Minggu, 13 Maret 2016

Prompt #106 - Kejadian



Tidak lagi. Tidak lagi bagiku untuk jadi buruan. Tak lagi jadi buronan. Sekarang semuanya sudah berubah. Orang-orang mencariku bukan untuk memenjarakanku lagi. Bukan pula untuk menjadikanku bahan penelitian atau senjata. Aku bebas kini. Aku yang berkuasa.


“Ya, dulu. Waktu masih di sekolah, saya membuat semuanya berantakkan. Guru saya panik. Saya dikejar-kejar polisi, bahkan tentara. Padahal saya tidak bermaksud menyakiti siapa pun.”

Wajahku ada di mana-mana. Dari koran hingga televisi semuanya membicarakanku, menyebut-nyebut namaku.

“Apakah Anda membenci mereka?”

“Oh, tentu tidak. Itu masa lalu. Justru sekarang saya senang orang-orang sudah tercerahkan.”

Selebriti kehilangan pamornya. Seniman tak lagi punya harga. Semua orang mengelu-elukan diriku kini. Tak ada yang menandingiku. Tak ada.

“Tuan Humbern Deghala, selain mengendalikan benda-benda tanpa menyentuhnya, mendatangkan hujan, menyembuhkan orang sakit parah, dan lain-lain, apakah benar Anda juga bisa membangkitkan orang mati?”

“Itu hanya sekali waktu saya di Berlin. Dan hingga sekarang saya tidak pernah mencobanya lagi. Ceritanya sangat panjang.”

“Adakah kemauan Anda untuk mencobanya lagi? Sungguh, jika memang ada mampu, Anda bisa menolong begitu banyak orang yang kehilangan. Anda bisa memperbaiki hidup seseorang, bukan? Dan tentu saja, Anda bisa memperbaiki dunia jika yang anda bangkitkan adalah orang-orang penting bagi sejarah dunia.”

Tentu saja. Memangnya untuk apa aku di sini? Aku hadir di sini, di dunia yang sudah semerawut ini jelas untuk memperbaikinya. Memangnya siapa lagi yang mampu kalau bukan aku? Di tengah kebodohan di dalam kepintaran mereka, manusia jelas membutuhkan seorang pemimpin, yang mampu mengisi kekosongan-kekosongan hati mereka yang dikarenakan otak mereka yang dipenuhi ilmu berceceran.

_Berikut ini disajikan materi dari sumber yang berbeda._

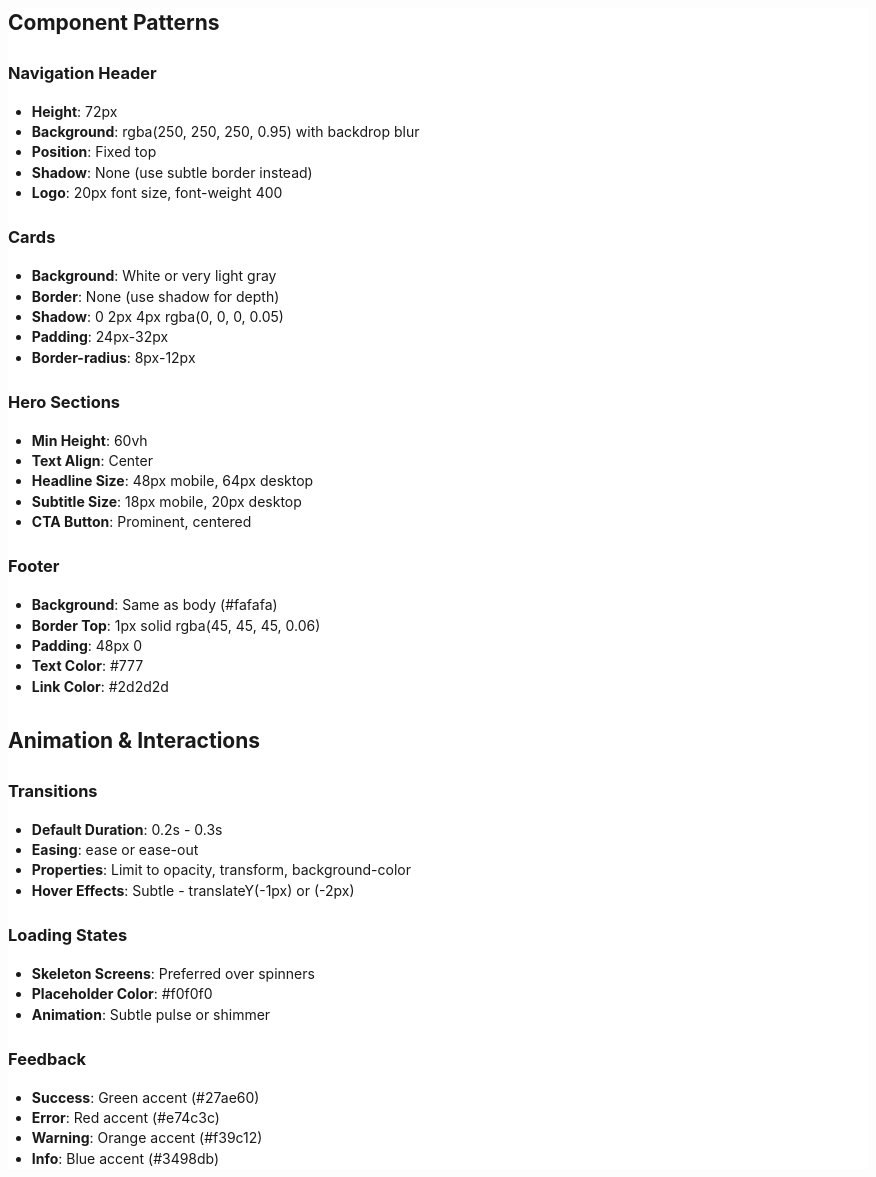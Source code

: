 ## Component Patterns

### Navigation Header
- **Height**: 72px
- **Background**: rgba(250, 250, 250, 0.95) with backdrop blur
- **Position**: Fixed top
- **Shadow**: None (use subtle border instead)
- **Logo**: 20px font size, font-weight 400

### Cards
- **Background**: White or very light gray
- **Border**: None (use shadow for depth)
- **Shadow**: 0 2px 4px rgba(0, 0, 0, 0.05)
- **Padding**: 24px-32px
- **Border-radius**: 8px-12px

### Hero Sections
- **Min Height**: 60vh
- **Text Align**: Center
- **Headline Size**: 48px mobile, 64px desktop
- **Subtitle Size**: 18px mobile, 20px desktop
- **CTA Button**: Prominent, centered

### Footer
- **Background**: Same as body (#fafafa)
- **Border Top**: 1px solid rgba(45, 45, 45, 0.06)
- **Padding**: 48px 0
- **Text Color**: #777
- **Link Color**: #2d2d2d

## Animation & Interactions

### Transitions
- **Default Duration**: 0.2s - 0.3s
- **Easing**: ease or ease-out
- **Properties**: Limit to opacity, transform, background-color
- **Hover Effects**: Subtle - translateY(-1px) or (-2px)

### Loading States
- **Skeleton Screens**: Preferred over spinners
- **Placeholder Color**: #f0f0f0
- **Animation**: Subtle pulse or shimmer

### Feedback
- **Success**: Green accent (#27ae60)
- **Error**: Red accent (#e74c3c)
- **Warning**: Orange accent (#f39c12)
- **Info**: Blue accent (#3498db)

Tapi di mana Sang Pemimpin dambaan mereka itu? Tak satu pun muncul. Tak di bumi, tak juga di langit.

Manusia sendiri sudah banyak menjumpai pemimpin. Namun di antara mereka yang menerima, ada pula yang menolak. Ada yang percaya, ada yang tidak. Ada yang tutup telinga, padahal diam-diam matanya membaca. Sungguh lucu bukan spesies yang paling pintar di dunia ini? Ah, aku pun tak tahu apa aku termasuk dalam kaum mereka atau bukan. Namun yang jelas, aku punya sesuatu yang tak mereka punya. Sudah pasti derajatku satu tingkat lebih tinggi dari mereka.

Pria pembawa acara itu menyuruh dua orang pria dari belakang panggung membawakan sesuatu ke atas panggung. Sebuah peti mati. Juga dengan seorang pria berjanggut di dalamnya. Sudah mati. Kemudian lampu diredupkan. Penonton bergidik tegang. Semua kru harap-harap cemas.

Diriku disuruh maju mendekat. Dan tanpa perlu mengeluarkan jurus atau mantra atau surat apalagi ayat, si mati itu membuka matanya hanya dengan sekali sentuh dan kuucap; Bangkitlah!

Maka ia bangkit dan berdiri tegap. Kemudian menangis. Ia memelukku, mencium tangan dan kakiku, dan memanggilku dengan sebutan “Rabbi.” Sedang yang lainnya bertepuk tangan, bersiul dan bersorak-sorai. Si pembawa acara mengoceh tak keruan. Isi kepalaku juga tak keruan. Satu hal yang kusadari, siaran ini disiarkan ke seluruh dunia. Maka hal yang kuinginkan untuk terjadi, terjadilah!


***


“Kita harus melawannya!”

“Tetapi, bukankah yang bisa memusnahkannya hanya...”

“Al Masih. Aku tahu itu. Tapi akankah kita berdiam diri sementara dunia sedang kacau balau? Kita harus sadarkan umat manusia kalau dia  bukan pemimpin. Dia bukan nabi, bukan juga Tuhan.”









Untuk Prompt #106 – Titanium, Monday Flash Fiction. Ini bukan SARA, ya. Ini bukan khotbah. Terinspirasi dari kisah Dajjal; Anti-Kristus—yang katanya cuma dongeng.